"""
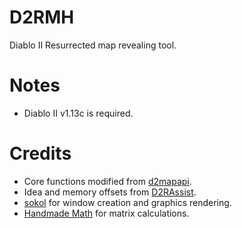# D2RMH
Diablo II Resurrected map revealing tool.

# Notes
* Diablo II v1.13c is required.

# Credits
* Core functions modified from [d2mapapi](https://github.com/jcageman/d2mapapi).
* Idea and memory offsets from [D2RAssist](https://github.com/misterokaygo/D2RAssist).
* [sokol](https://github.com/floooh/sokol) for window creation and graphics rendering.
* [Handmade Math](https://github.com/HandmadeMath/Handmade-Math) for matrix calculations.
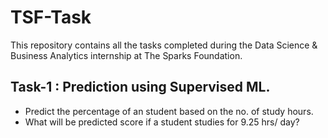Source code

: # TSF-Task
This repository contains all the tasks completed during the Data Science & Business Analytics internship at The Sparks Foundation.
## Task-1 : Prediction using Supervised ML.
* Predict the percentage of an student based on the no. of study hours.
* What will be predicted score if a student studies for 9.25 hrs/ day?
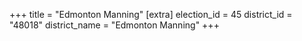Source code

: +++
title = "Edmonton Manning"
[extra]
election_id = 45
district_id = "48018"
district_name = "Edmonton Manning"
+++

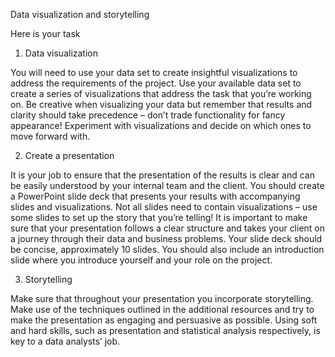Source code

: Data visualization and storytelling

Here is your task
1. Data visualization

You will need to use your data set to create insightful visualizations to address the requirements of the project. Use your available data set to create a series of visualizations that address the task that you’re working on. Be creative when visualizing your data but remember that results and clarity should take precedence – don’t trade functionality for fancy appearance! Experiment with visualizations and decide on which ones to move forward with. 

2. Create a presentation

It is your job to ensure that the presentation of the results is clear and can be easily understood by your internal team and the client. You should create a PowerPoint slide deck that presents your results with accompanying slides and visualizations. Not all slides need to contain visualizations – use some slides to set up the story that you’re telling! It is important to make sure that your presentation follows a clear structure and takes your client on a journey through their data and business problems. Your slide deck should be concise, approximately 10 slides. You should also include an introduction slide where you introduce yourself and your role on the project.

3. Storytelling

Make sure that throughout your presentation you incorporate storytelling. Make use of the techniques outlined in the additional resources and try to make the presentation as engaging and persuasive as possible. Using soft and hard skills, such as presentation and statistical analysis respectively, is key to a data analysts’ job.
"""
Task brief: Each word of the data should be repeated exactly, and the pictures left out.

Exercise answer:
# D2RMH
Diablo II Resurrected map revealing tool.

# Notes
* Diablo II v1.13c is required.

# Credits
* Core functions modified from [d2mapapi](https://github.com/jcageman/d2mapapi).
* Idea and memory offsets from [D2RAssist](https://github.com/misterokaygo/D2RAssist).
* [sokol](https://github.com/floooh/sokol) for window creation and graphics rendering.
* [Handmade Math](https://github.com/HandmadeMath/Handmade-Math) for matrix calculations.
Source code

: # TSF-Task
This repository contains all the tasks completed during the Data Science & Business Analytics internship at The Sparks Foundation.
## Task-1 : Prediction using Supervised ML.
* Predict the percentage of an student based on the no. of study hours.
* What will be predicted score if a student studies for 9.25 hrs/ day?
Source code

: +++
title = "Edmonton Manning"
[extra]
election_id = 45
district_id = "48018"
district_name = "Edmonton Manning"
+++

Source code

: Data visualization and storytelling

Here is your task
1. Data visualization

You will need to use your data set to create insightful visualizations to address the requirements of the project. Use your available data set to create a series of visualizations that address the task that you’re working on. Be creative when visualizing your data but remember that results and clarity should take precedence – don’t trade functionality for fancy appearance! Experiment with visualizations and decide on which ones to move forward with. 

2. Create a presentation

It is your job to ensure that the presentation of the results is clear and can be easily understood by your internal team and the client. You should create a PowerPoint slide deck that presents your results with accompanying slides and visualizations. Not all slides need to contain visualizations – use some slides to set up the story that you’re telling! It is important to make sure that your presentation follows a clear structure and takes your client on a journey through their data and business problems. Your slide deck should be concise, approximately 10 slides. You should also include an introduction slide where you introduce yourself and your role on the project.

3. Storytelling

Make sure that throughout your presentation you incorporate storytelling. Make use of the techniques outlined in the additional resources and try to make the presentation as engaging and persuasive as possible. Using soft and hard skills, such as presentation and statistical analysis respectively, is key to a data analysts’ job.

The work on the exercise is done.